* _Your objective_
Of all the lines in the records below, copy only those that contain the string "collaborate".
————————
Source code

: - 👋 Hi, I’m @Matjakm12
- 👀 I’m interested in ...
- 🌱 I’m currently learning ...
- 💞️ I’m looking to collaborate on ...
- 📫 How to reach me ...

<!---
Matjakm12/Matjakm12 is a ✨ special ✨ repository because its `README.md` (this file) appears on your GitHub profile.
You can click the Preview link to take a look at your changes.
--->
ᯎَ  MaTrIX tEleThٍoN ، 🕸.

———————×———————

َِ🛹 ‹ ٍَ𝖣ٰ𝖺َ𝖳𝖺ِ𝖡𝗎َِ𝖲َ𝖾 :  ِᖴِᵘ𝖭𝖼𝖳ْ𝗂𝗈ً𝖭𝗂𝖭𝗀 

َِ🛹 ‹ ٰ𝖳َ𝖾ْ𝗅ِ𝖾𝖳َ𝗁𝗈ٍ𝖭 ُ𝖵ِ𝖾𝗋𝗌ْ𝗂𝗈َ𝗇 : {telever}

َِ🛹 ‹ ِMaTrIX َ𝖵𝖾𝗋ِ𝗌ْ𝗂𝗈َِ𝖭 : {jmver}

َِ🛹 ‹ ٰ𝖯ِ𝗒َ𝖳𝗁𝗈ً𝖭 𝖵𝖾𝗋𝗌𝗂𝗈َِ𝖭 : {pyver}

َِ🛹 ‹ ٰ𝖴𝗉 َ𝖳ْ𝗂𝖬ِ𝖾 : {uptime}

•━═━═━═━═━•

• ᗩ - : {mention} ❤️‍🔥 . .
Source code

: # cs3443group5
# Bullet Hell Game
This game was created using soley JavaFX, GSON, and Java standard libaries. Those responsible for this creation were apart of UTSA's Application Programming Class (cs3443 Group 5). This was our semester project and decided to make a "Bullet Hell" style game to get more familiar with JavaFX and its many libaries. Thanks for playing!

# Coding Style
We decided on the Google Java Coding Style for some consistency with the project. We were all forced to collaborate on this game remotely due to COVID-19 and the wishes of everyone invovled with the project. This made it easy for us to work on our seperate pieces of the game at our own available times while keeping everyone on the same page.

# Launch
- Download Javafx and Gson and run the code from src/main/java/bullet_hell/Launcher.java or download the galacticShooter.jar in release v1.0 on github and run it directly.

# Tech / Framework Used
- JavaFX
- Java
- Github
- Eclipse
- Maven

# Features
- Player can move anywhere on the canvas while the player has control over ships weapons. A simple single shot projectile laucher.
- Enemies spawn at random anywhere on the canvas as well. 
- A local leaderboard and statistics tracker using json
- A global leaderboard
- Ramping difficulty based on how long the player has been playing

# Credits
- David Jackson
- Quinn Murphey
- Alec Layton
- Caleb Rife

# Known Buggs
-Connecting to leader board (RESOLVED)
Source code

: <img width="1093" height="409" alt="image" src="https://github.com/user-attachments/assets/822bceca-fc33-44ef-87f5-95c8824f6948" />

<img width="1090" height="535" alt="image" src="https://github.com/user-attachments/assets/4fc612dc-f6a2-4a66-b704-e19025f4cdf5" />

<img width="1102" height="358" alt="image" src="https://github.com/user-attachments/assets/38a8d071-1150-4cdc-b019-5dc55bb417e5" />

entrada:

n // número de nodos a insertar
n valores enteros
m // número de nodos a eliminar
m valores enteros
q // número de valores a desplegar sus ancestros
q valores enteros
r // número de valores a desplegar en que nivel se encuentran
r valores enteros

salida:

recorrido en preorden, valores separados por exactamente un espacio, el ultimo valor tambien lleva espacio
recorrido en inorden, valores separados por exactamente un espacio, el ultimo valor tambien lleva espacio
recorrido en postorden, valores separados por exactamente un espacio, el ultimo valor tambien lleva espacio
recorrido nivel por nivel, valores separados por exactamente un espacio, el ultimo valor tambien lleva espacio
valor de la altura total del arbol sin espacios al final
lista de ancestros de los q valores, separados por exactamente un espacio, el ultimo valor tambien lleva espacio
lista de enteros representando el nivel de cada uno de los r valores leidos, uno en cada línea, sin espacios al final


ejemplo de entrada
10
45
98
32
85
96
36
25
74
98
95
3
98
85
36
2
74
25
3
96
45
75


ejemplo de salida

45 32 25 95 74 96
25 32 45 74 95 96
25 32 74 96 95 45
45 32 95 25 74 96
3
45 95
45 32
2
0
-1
————————
* _Solution to this task_
- 💞️ I’m looking to collaborate on ...
We decided on the Google Java Coding Style for some consistency with the project. We were all forced to collaborate on this game remotely due to COVID-19 and the wishes of everyone invovled with the project. This made it easy for us to work on our seperate pieces of the game at our own available times while keeping everyone on the same page.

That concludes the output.